==== INFORMATION SHOWN
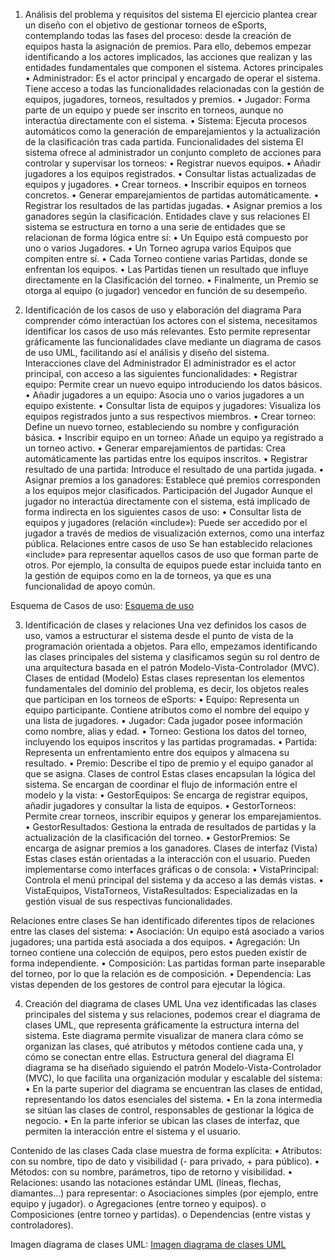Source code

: 1. Análisis del problema y requisitos del sistema
El ejercicio plantea crear un diseño con el objetivo de gestionar torneos de eSports, contemplando todas las fases del proceso: desde la creación de equipos hasta la asignación de premios. Para ello, debemos empezar identificando a los actores implicados, las acciones que realizan y las entidades fundamentales que componen el sistema.
Actores principales
• Administrador: Es el actor principal y encargado de operar el sistema. Tiene acceso a todas las funcionalidades relacionadas con la gestión de equipos, jugadores, torneos, resultados y premios.
• Jugador: Forma parte de un equipo y puede ser inscrito en torneos, aunque no interactúa directamente con el sistema.
• Sistema: Ejecuta procesos automáticos como la generación de emparejamientos y la actualización de la clasificación tras cada partida.
Funcionalidades del sistema
El sistema ofrece al administrador un conjunto completo de acciones para controlar y supervisar los torneos:
• Registrar nuevos equipos.
• Añadir jugadores a los equipos registrados.
• Consultar listas actualizadas de equipos y jugadores.
• Crear torneos.
• Inscribir equipos en torneos concretos.
• Generar emparejamientos de partidas automáticamente.
• Registrar los resultados de las partidas jugadas.
• Asignar premios a los ganadores según la clasificación.
Entidades clave y sus relaciones
El sistema se estructura en torno a una serie de entidades que se relacionan de forma lógica entre sí:
• Un Equipo está compuesto por uno o varios Jugadores.
• Un Torneo agrupa varios Equipos que compiten entre sí.
• Cada Torneo contiene varias Partidas, donde se enfrentan los equipos.
• Las Partidas tienen un resultado que influye directamente en la Clasificación del torneo.
• Finalmente, un Premio se otorga al equipo (o jugador) vencedor en función de su desempeño.



2. Identificación de los casos de uso y elaboración del diagrama
Para comprender cómo interactúan los actores con el sistema, necesitamos identificar los casos de uso más relevantes. Esto permite representar gráficamente las funcionalidades clave mediante un diagrama de casos de uso UML, facilitando así el análisis y diseño del sistema.
Interacciones clave del Administrador
El administrador es el actor principal, con acceso a las siguientes funcionalidades:
• Registrar equipo: Permite crear un nuevo equipo introduciendo los datos básicos.
• Añadir jugadores a un equipo: Asocia uno o varios jugadores a un equipo existente.
• Consultar lista de equipos y jugadores: Visualiza los equipos registrados junto a sus respectivos miembros.
• Crear torneo: Define un nuevo torneo, estableciendo su nombre y configuración básica.
• Inscribir equipo en un torneo: Añade un equipo ya registrado a un torneo activo.
• Generar emparejamientos de partidas: Crea automáticamente las partidas entre los equipos inscritos.
• Registrar resultado de una partida: Introduce el resultado de una partida jugada.
• Asignar premios a los ganadores: Establece qué premios corresponden a los equipos mejor clasificados.
Participación del Jugador
Aunque el jugador no interactúa directamente con el sistema, está implicado de forma indirecta en los siguientes casos de uso:
• Consultar lista de equipos y jugadores (relación «include»): Puede ser accedido por el jugador a través de medios de visualización externos, como una interfaz pública.
Relaciones entre casos de uso
Se han establecido relaciones «include» para representar aquellos casos de uso que forman parte de otros. Por ejemplo, la consulta de equipos puede estar incluida tanto en la gestión de equipos como en la de torneos, ya que es una funcionalidad de apoyo común.


Esquema de Casos de uso: [Esquema de uso](https://github.com/IvanDAW-web/Actividad3/blob/main/Esquema%20de%20Uso.jpg)

3. Identificación de clases y relaciones
Una vez definidos los casos de uso, vamos a estructurar el sistema desde el punto de vista de la programación orientada a objetos. Para ello, empezamos identificando las clases principales del sistema y clasificamos según su rol dentro de una arquitectura basada en el patrón Modelo-Vista-Controlador (MVC).
Clases de entidad (Modelo)
Estas clases representan los elementos fundamentales del dominio del problema, es decir, los objetos reales que participan en los torneos de eSports:
• Equipo: Representa un equipo participante. Contiene atributos como el nombre del equipo y una lista de jugadores.
• Jugador: Cada jugador posee información como nombre, alias y edad.
• Torneo: Gestiona los datos del torneo, incluyendo los equipos inscritos y las partidas programadas.
• Partida: Representa un enfrentamiento entre dos equipos y almacena su resultado.
• Premio: Describe el tipo de premio y el equipo ganador al que se asigna.
Clases de control
Estas clases encapsulan la lógica del sistema. Se encargan de coordinar el flujo de información entre el modelo y la vista:
• GestorEquipos: Se encarga de registrar equipos, añadir jugadores y consultar la lista de equipos.
• GestorTorneos: Permite crear torneos, inscribir equipos y generar los emparejamientos.
• GestorResultados: Gestiona la entrada de resultados de partidas y la actualización de la clasificación del torneo.
• GestorPremios: Se encarga de asignar premios a los ganadores.
Clases de interfaz (Vista)
Estas clases están orientadas a la interacción con el usuario. Pueden implementarse como interfaces gráficas o de consola:
• VistaPrincipal: Controla el menú principal del sistema y da acceso a las demás vistas.
• VistaEquipos, VistaTorneos, VistaResultados: Especializadas en la gestión visual de sus respectivas funcionalidades.


Relaciones entre clases
Se han identificado diferentes tipos de relaciones entre las clases del sistema:
• Asociación: Un equipo está asociado a varios jugadores; una partida está asociada a dos equipos.
• Agregación: Un torneo contiene una colección de equipos, pero estos pueden existir de forma independiente.
• Composición: Las partidas forman parte inseparable del torneo, por lo que la relación es de composición.
• Dependencia: Las vistas dependen de los gestores de control para ejecutar la lógica.

4. Creación del diagrama de clases UML
Una vez identificadas las clases principales del sistema y sus relaciones, podemos crear el diagrama de clases UML, que representa gráficamente la estructura interna del sistema. Este diagrama permite visualizar de manera clara cómo se organizan las clases, qué atributos y métodos contiene cada una, y cómo se conectan entre ellas.
Estructura general del diagrama
El diagrama se ha diseñado siguiendo el patrón Modelo-Vista-Controlador (MVC), lo que facilita una organización modular y escalable del sistema:
• En la parte superior del diagrama se encuentran las clases de entidad, representando los datos esenciales del sistema.
• En la zona intermedia se sitúan las clases de control, responsables de gestionar la lógica de negocio.
• En la parte inferior se ubican las clases de interfaz, que permiten la interacción entre el sistema y el usuario.

Contenido de las clases
Cada clase muestra de forma explícita:
• Atributos: con su nombre, tipo de dato y visibilidad (- para privado, + para público).
• Métodos: con su nombre, parámetros, tipo de retorno y visibilidad.
• Relaciones: usando las notaciones estándar UML (líneas, flechas, diamantes...) para representar:
o Asociaciones simples (por ejemplo, entre equipo y jugador).
o Agregaciones (entre torneo y equipos).
o Composiciones (entre torneo y partidas). 
o Dependencias (entre vistas y controladores).

Imagen diagrama de clases UML: [Imagen diagrama de clases UML](https://github.com/IvanDAW-web/Actividad3/blob/main/Diagrama%20de%20clases%20UML.jpg)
========
**WHAT NEEDS TO BE DONE**
The records above are to be restated exactly, with all pictures omitted.

**ANSWER**
Source code

: 1. Análisis del problema y requisitos del sistema
El ejercicio plantea crear un diseño con el objetivo de gestionar torneos de eSports, contemplando todas las fases del proceso: desde la creación de equipos hasta la asignación de premios. Para ello, debemos empezar identificando a los actores implicados, las acciones que realizan y las entidades fundamentales que componen el sistema.
Actores principales
• Administrador: Es el actor principal y encargado de operar el sistema. Tiene acceso a todas las funcionalidades relacionadas con la gestión de equipos, jugadores, torneos, resultados y premios.
• Jugador: Forma parte de un equipo y puede ser inscrito en torneos, aunque no interactúa directamente con el sistema.
• Sistema: Ejecuta procesos automáticos como la generación de emparejamientos y la actualización de la clasificación tras cada partida.
Funcionalidades del sistema
El sistema ofrece al administrador un conjunto completo de acciones para controlar y supervisar los torneos:
• Registrar nuevos equipos.
• Añadir jugadores a los equipos registrados.
• Consultar listas actualizadas de equipos y jugadores.
• Crear torneos.
• Inscribir equipos en torneos concretos.
• Generar emparejamientos de partidas automáticamente.
• Registrar los resultados de las partidas jugadas.
• Asignar premios a los ganadores según la clasificación.
Entidades clave y sus relaciones
El sistema se estructura en torno a una serie de entidades que se relacionan de forma lógica entre sí:
• Un Equipo está compuesto por uno o varios Jugadores.
• Un Torneo agrupa varios Equipos que compiten entre sí.
• Cada Torneo contiene varias Partidas, donde se enfrentan los equipos.
• Las Partidas tienen un resultado que influye directamente en la Clasificación del torneo.
• Finalmente, un Premio se otorga al equipo (o jugador) vencedor en función de su desempeño.



2. Identificación de los casos de uso y elaboración del diagrama
Para comprender cómo interactúan los actores con el sistema, necesitamos identificar los casos de uso más relevantes. Esto permite representar gráficamente las funcionalidades clave mediante un diagrama de casos de uso UML, facilitando así el análisis y diseño del sistema.
Interacciones clave del Administrador
El administrador es el actor principal, con acceso a las siguientes funcionalidades:
• Registrar equipo: Permite crear un nuevo equipo introduciendo los datos básicos.
• Añadir jugadores a un equipo: Asocia uno o varios jugadores a un equipo existente.
• Consultar lista de equipos y jugadores: Visualiza los equipos registrados junto a sus respectivos miembros.
• Crear torneo: Define un nuevo torneo, estableciendo su nombre y configuración básica.
• Inscribir equipo en un torneo: Añade un equipo ya registrado a un torneo activo.
• Generar emparejamientos de partidas: Crea automáticamente las partidas entre los equipos inscritos.
• Registrar resultado de una partida: Introduce el resultado de una partida jugada.
• Asignar premios a los ganadores: Establece qué premios corresponden a los equipos mejor clasificados.
Participación del Jugador
Aunque el jugador no interactúa directamente con el sistema, está implicado de forma indirecta en los siguientes casos de uso:
• Consultar lista de equipos y jugadores (relación «include»): Puede ser accedido por el jugador a través de medios de visualización externos, como una interfaz pública.
Relaciones entre casos de uso
Se han establecido relaciones «include» para representar aquellos casos de uso que forman parte de otros. Por ejemplo, la consulta de equipos puede estar incluida tanto en la gestión de equipos como en la de torneos, ya que es una funcionalidad de apoyo común.


Esquema de Casos de uso: [Esquema de uso](https://github.com/IvanDAW-web/Actividad3/blob/main/Esquema%20de%20Uso.jpg)

3. Identificación de clases y relaciones
Una vez definidos los casos de uso, vamos a estructurar el sistema desde el punto de vista de la programación orientada a objetos. Para ello, empezamos identificando las clases principales del sistema y clasificamos según su rol dentro de una arquitectura basada en el patrón Modelo-Vista-Controlador (MVC).
Clases de entidad (Modelo)
Estas clases representan los elementos fundamentales del dominio del problema, es decir, los objetos reales que participan en los torneos de eSports:
• Equipo: Representa un equipo participante. Contiene atributos como el nombre del equipo y una lista de jugadores.
• Jugador: Cada jugador posee información como nombre, alias y edad.
• Torneo: Gestiona los datos del torneo, incluyendo los equipos inscritos y las partidas programadas.
• Partida: Representa un enfrentamiento entre dos equipos y almacena su resultado.
• Premio: Describe el tipo de premio y el equipo ganador al que se asigna.
Clases de control
Estas clases encapsulan la lógica del sistema. Se encargan de coordinar el flujo de información entre el modelo y la vista:
• GestorEquipos: Se encarga de registrar equipos, añadir jugadores y consultar la lista de equipos.
• GestorTorneos: Permite crear torneos, inscribir equipos y generar los emparejamientos.
• GestorResultados: Gestiona la entrada de resultados de partidas y la actualización de la clasificación del torneo.
• GestorPremios: Se encarga de asignar premios a los ganadores.
Clases de interfaz (Vista)
Estas clases están orientadas a la interacción con el usuario. Pueden implementarse como interfaces gráficas o de consola:
• VistaPrincipal: Controla el menú principal del sistema y da acceso a las demás vistas.
• VistaEquipos, VistaTorneos, VistaResultados: Especializadas en la gestión visual de sus respectivas funcionalidades.


Relaciones entre clases
Se han identificado diferentes tipos de relaciones entre las clases del sistema:
• Asociación: Un equipo está asociado a varios jugadores; una partida está asociada a dos equipos.
• Agregación: Un torneo contiene una colección de equipos, pero estos pueden existir de forma independiente.
• Composición: Las partidas forman parte inseparable del torneo, por lo que la relación es de composición.
• Dependencia: Las vistas dependen de los gestores de control para ejecutar la lógica.

4. Creación del diagrama de clases UML
Una vez identificadas las clases principales del sistema y sus relaciones, podemos crear el diagrama de clases UML, que representa gráficamente la estructura interna del sistema. Este diagrama permite visualizar de manera clara cómo se organizan las clases, qué atributos y métodos contiene cada una, y cómo se conectan entre ellas.
Estructura general del diagrama
El diagrama se ha diseñado siguiendo el patrón Modelo-Vista-Controlador (MVC), lo que facilita una organización modular y escalable del sistema:
• En la parte superior del diagrama se encuentran las clases de entidad, representando los datos esenciales del sistema.
• En la zona intermedia se sitúan las clases de control, responsables de gestionar la lógica de negocio.
• En la parte inferior se ubican las clases de interfaz, que permiten la interacción entre el sistema y el usuario.

Contenido de las clases
Cada clase muestra de forma explícita:
• Atributos: con su nombre, tipo de dato y visibilidad (- para privado, + para público).
• Métodos: con su nombre, parámetros, tipo de retorno y visibilidad.
• Relaciones: usando las notaciones estándar UML (líneas, flechas, diamantes...) para representar:
o Asociaciones simples (por ejemplo, entre equipo y jugador).
o Agregaciones (entre torneo y equipos).
o Composiciones (entre torneo y partidas). 
o Dependencias (entre vistas y controladores).

Imagen diagrama de clases UML: [Imagen diagrama de clases UML](https://github.com/IvanDAW-web/Actividad3/blob/main/Diagrama%20de%20clases%20UML.jpg)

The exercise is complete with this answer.